* **What you should do**: When you reach the line containing "図よりTrackSrimでは", begin copying, and keep copying each line exactly until the listing ends.

* **Extracted entries**:
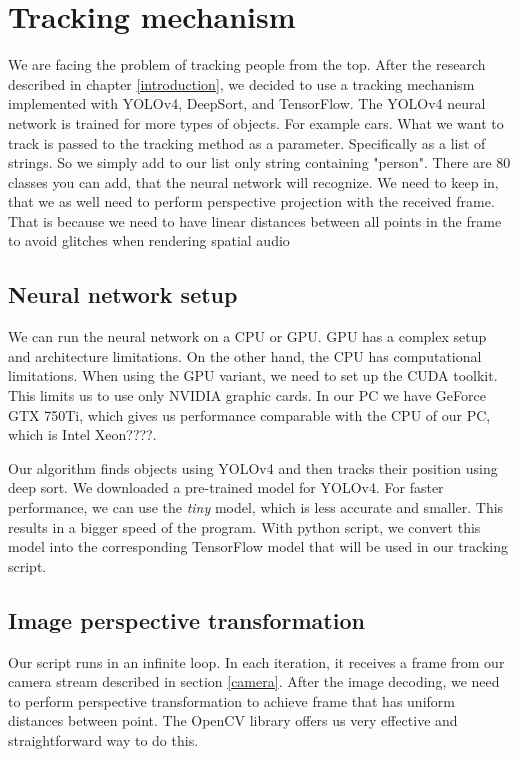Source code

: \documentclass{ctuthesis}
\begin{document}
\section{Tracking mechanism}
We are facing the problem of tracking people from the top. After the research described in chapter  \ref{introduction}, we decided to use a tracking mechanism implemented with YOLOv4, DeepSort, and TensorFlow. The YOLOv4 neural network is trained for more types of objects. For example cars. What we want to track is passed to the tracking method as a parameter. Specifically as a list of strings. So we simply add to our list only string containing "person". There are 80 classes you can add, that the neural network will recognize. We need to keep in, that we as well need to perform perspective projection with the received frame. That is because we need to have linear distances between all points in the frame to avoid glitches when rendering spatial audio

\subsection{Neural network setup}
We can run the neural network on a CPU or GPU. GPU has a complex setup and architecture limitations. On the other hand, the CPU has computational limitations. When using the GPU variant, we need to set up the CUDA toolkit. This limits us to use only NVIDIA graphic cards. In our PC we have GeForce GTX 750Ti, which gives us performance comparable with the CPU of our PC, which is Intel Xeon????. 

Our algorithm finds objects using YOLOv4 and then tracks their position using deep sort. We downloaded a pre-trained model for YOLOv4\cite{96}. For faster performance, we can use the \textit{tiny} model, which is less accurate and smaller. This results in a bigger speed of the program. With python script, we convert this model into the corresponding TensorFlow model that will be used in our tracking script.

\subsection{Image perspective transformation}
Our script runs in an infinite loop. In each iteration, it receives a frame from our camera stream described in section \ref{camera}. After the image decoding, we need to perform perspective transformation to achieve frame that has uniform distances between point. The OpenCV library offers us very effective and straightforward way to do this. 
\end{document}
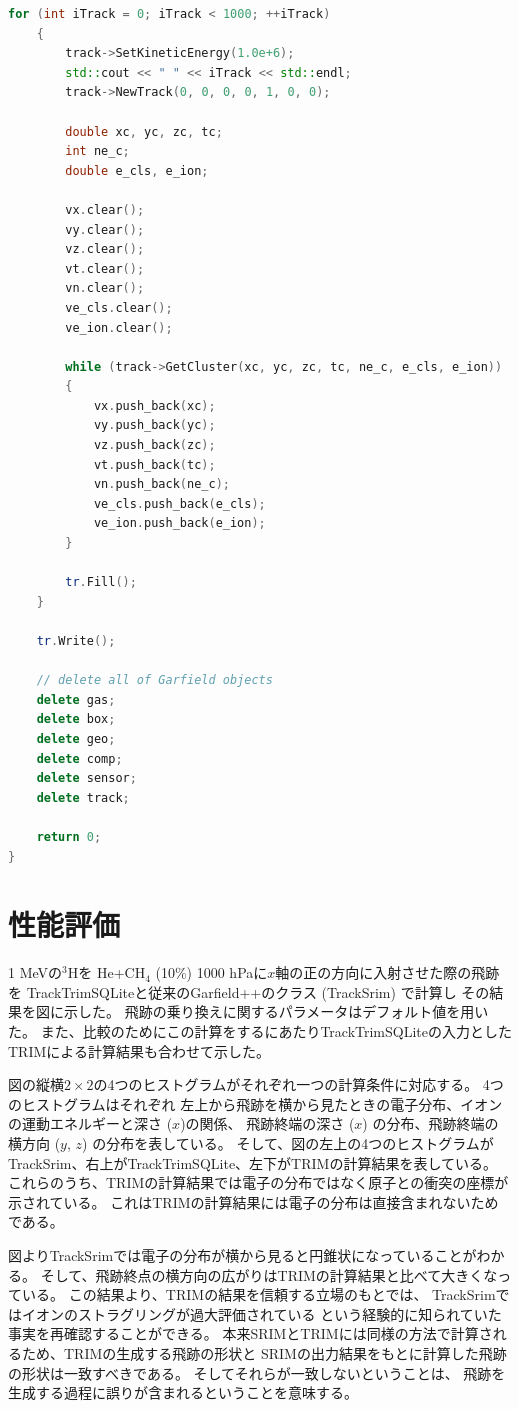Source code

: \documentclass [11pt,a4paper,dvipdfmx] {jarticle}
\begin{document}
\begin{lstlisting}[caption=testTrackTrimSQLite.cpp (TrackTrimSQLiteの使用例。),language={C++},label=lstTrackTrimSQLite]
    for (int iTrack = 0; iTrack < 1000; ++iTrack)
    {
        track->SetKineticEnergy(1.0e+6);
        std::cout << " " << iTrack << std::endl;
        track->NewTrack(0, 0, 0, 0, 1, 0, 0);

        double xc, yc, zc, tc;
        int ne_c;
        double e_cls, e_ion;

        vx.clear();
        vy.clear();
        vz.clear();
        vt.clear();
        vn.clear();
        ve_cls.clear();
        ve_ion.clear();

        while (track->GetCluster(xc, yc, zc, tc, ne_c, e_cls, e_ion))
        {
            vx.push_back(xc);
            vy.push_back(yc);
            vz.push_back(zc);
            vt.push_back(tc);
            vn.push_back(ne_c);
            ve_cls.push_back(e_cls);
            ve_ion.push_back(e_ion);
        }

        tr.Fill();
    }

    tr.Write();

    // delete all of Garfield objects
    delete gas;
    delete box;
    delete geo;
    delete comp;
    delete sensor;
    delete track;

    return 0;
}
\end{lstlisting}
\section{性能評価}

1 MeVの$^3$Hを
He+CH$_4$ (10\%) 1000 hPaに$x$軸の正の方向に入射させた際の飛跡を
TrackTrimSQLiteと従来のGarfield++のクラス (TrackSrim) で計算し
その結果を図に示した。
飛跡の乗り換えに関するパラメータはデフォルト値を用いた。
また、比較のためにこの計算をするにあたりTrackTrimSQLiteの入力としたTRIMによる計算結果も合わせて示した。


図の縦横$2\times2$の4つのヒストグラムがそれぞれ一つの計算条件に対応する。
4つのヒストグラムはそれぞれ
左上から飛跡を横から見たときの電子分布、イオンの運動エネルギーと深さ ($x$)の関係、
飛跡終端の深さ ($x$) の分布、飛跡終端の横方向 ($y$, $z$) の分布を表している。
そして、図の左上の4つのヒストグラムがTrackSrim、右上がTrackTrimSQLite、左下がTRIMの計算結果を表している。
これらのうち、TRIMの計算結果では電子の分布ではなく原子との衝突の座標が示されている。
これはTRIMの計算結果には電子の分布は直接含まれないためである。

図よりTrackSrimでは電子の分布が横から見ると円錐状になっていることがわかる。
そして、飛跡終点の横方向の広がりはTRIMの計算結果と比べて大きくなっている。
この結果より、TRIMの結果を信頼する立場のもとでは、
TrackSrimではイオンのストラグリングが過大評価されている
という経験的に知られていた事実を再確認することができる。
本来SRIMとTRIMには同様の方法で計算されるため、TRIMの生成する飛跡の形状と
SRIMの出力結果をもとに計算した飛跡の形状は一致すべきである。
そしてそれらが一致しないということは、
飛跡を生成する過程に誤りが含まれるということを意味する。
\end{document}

* **Solution to this problem**:
図よりTrackSrimでは電子の分布が横から見ると円錐状になっていることがわかる。
そして、飛跡終点の横方向の広がりはTRIMの計算結果と比べて大きくなっている。
この結果より、TRIMの結果を信頼する立場のもとでは、
TrackSrimではイオンのストラグリングが過大評価されている
という経験的に知られていた事実を再確認することができる。
本来SRIMとTRIMには同様の方法で計算されるため、TRIMの生成する飛跡の形状と
SRIMの出力結果をもとに計算した飛跡の形状は一致すべきである。
そしてそれらが一致しないということは、
飛跡を生成する過程に誤りが含まれるということを意味する。
\end{document}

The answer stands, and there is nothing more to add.